PROVIDED MATERIAL
[Start of section]

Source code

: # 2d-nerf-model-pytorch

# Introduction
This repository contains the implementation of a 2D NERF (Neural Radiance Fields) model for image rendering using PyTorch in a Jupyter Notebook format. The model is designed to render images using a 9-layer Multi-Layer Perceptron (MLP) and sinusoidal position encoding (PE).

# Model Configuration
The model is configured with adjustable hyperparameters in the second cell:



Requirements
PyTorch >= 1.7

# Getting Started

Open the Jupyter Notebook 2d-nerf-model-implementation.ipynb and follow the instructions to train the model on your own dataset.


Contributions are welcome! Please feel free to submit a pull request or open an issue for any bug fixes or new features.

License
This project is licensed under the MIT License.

[End of section]
[Start of section]

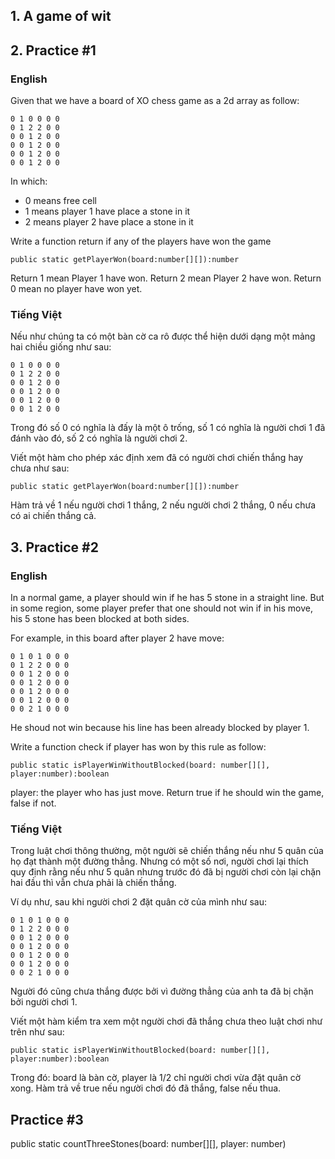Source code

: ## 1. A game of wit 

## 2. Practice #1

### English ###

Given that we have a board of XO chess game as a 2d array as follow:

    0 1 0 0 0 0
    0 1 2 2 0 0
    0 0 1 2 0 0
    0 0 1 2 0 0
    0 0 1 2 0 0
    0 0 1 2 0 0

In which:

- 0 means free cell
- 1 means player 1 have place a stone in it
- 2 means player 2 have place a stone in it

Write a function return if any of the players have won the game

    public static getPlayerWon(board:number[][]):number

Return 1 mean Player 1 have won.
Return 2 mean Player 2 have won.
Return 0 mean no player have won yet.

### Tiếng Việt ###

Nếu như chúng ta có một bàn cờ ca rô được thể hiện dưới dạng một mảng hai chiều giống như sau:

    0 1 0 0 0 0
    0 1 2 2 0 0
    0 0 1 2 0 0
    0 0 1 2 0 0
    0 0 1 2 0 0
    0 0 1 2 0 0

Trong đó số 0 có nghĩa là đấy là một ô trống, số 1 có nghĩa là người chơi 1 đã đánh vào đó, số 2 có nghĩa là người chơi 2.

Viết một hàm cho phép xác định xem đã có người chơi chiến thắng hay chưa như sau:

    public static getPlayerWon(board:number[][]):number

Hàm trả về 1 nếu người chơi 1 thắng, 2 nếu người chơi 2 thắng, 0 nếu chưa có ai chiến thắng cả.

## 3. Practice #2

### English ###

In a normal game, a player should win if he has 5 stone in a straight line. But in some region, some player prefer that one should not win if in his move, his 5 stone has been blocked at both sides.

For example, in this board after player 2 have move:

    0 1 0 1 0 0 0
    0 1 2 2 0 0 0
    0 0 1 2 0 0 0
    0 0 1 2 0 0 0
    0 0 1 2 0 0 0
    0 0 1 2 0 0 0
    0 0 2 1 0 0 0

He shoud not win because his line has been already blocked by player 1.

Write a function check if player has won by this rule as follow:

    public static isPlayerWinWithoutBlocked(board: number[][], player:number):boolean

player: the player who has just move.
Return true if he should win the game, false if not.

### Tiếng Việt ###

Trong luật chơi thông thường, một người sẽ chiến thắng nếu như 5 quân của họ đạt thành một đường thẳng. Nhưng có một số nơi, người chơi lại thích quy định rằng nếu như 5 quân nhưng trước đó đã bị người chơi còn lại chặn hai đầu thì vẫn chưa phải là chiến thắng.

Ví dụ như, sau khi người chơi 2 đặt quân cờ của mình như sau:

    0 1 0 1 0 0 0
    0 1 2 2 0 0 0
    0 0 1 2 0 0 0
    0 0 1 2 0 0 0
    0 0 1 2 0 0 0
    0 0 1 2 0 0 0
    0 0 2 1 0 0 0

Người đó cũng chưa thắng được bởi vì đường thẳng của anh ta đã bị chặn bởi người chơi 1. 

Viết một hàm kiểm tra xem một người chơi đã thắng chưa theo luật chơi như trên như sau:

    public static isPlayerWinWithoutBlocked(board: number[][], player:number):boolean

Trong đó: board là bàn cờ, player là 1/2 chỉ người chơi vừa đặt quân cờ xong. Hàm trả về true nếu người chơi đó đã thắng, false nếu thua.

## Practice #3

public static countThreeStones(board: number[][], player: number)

[End of section]
[Start of section]

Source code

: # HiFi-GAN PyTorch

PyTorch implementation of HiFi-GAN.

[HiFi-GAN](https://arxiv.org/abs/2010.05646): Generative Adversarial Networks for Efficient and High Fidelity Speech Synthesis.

[End of section]

PROMPT
Scan the entries for lines holding the string "implementation", then copy every one of them.

RESULT OF THE EXERCISE
This repository contains the implementation of a 2D NERF (Neural Radiance Fields) model for image rendering using PyTorch in a Jupyter Notebook format. The model is designed to render images using a 9-layer Multi-Layer Perceptron (MLP) and sinusoidal position encoding (PE).
Open the Jupyter Notebook 2d-nerf-model-implementation.ipynb and follow the instructions to train the model on your own dataset.
PyTorch implementation of HiFi-GAN.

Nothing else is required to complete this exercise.